Problem details >>
Your answer must be the full listing, reproduced exactly.

Records supplied >>
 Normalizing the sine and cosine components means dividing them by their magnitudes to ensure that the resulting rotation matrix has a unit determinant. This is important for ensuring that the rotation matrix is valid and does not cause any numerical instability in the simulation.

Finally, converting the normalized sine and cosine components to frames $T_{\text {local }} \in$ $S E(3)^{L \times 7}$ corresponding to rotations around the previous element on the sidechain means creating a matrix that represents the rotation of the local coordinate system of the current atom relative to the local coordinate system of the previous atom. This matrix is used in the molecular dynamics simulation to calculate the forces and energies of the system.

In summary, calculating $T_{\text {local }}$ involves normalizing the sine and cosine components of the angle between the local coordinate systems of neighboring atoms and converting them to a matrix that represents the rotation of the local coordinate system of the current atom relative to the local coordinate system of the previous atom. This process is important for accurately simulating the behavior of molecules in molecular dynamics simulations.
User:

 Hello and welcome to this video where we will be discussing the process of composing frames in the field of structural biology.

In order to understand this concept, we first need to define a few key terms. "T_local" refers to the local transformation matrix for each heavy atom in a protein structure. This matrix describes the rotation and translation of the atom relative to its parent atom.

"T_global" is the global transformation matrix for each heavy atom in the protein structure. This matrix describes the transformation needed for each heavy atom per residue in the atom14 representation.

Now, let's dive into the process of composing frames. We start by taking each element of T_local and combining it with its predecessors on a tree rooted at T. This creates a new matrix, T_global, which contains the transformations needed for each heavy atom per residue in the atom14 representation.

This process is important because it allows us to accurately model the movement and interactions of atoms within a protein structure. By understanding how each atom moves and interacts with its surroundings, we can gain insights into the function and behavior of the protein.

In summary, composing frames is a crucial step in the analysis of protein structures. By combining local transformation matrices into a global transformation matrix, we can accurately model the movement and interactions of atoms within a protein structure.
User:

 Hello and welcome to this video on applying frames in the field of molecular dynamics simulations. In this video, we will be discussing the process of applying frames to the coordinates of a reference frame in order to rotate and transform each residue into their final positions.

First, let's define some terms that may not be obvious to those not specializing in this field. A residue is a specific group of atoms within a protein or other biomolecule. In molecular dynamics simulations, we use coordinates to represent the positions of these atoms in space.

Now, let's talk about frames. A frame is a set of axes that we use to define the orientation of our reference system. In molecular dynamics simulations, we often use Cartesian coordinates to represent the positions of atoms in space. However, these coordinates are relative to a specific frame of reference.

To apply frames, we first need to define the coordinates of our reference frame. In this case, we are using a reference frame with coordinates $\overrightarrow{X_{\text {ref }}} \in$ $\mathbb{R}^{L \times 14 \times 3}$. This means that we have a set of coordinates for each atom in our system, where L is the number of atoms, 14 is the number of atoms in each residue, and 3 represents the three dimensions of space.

Final answer >>
 Normalizing the sine and cosine components means dividing them by their magnitudes to ensure that the resulting rotation matrix has a unit determinant. This is important for ensuring that the rotation matrix is valid and does not cause any numerical instability in the simulation.

Finally, converting the normalized sine and cosine components to frames $T_{\text {local }} \in$ $S E(3)^{L \times 7}$ corresponding to rotations around the previous element on the sidechain means creating a matrix that represents the rotation of the local coordinate system of the current atom relative to the local coordinate system of the previous atom. This matrix is used in the molecular dynamics simulation to calculate the forces and energies of the system.

In summary, calculating $T_{\text {local }}$ involves normalizing the sine and cosine components of the angle between the local coordinate systems of neighboring atoms and converting them to a matrix that represents the rotation of the local coordinate system of the current atom relative to the local coordinate system of the previous atom. This process is important for accurately simulating the behavior of molecules in molecular dynamics simulations.
User:

 Hello and welcome to this video where we will be discussing the process of composing frames in the field of structural biology.

In order to understand this concept, we first need to define a few key terms. "T_local" refers to the local transformation matrix for each heavy atom in a protein structure. This matrix describes the rotation and translation of the atom relative to its parent atom.

"T_global" is the global transformation matrix for each heavy atom in the protein structure. This matrix describes the transformation needed for each heavy atom per residue in the atom14 representation.

Now, let's dive into the process of composing frames. We start by taking each element of T_local and combining it with its predecessors on a tree rooted at T. This creates a new matrix, T_global, which contains the transformations needed for each heavy atom per residue in the atom14 representation.

This process is important because it allows us to accurately model the movement and interactions of atoms within a protein structure. By understanding how each atom moves and interacts with its surroundings, we can gain insights into the function and behavior of the protein.

In summary, composing frames is a crucial step in the analysis of protein structures. By combining local transformation matrices into a global transformation matrix, we can accurately model the movement and interactions of atoms within a protein structure.
User:

 Hello and welcome to this video on applying frames in the field of molecular dynamics simulations. In this video, we will be discussing the process of applying frames to the coordinates of a reference frame in order to rotate and transform each residue into their final positions.

First, let's define some terms that may not be obvious to those not specializing in this field. A residue is a specific group of atoms within a protein or other biomolecule. In molecular dynamics simulations, we use coordinates to represent the positions of these atoms in space.

Now, let's talk about frames. A frame is a set of axes that we use to define the orientation of our reference system. In molecular dynamics simulations, we often use Cartesian coordinates to represent the positions of atoms in space. However, these coordinates are relative to a specific frame of reference.

To apply frames, we first need to define the coordinates of our reference frame. In this case, we are using a reference frame with coordinates $\overrightarrow{X_{\text {ref }}} \in$ $\mathbb{R}^{L \times 14 \times 3}$. This means that we have a set of coordinates for each atom in our system, where L is the number of atoms, 14 is the number of atoms in each residue, and 3 represents the three dimensions of space.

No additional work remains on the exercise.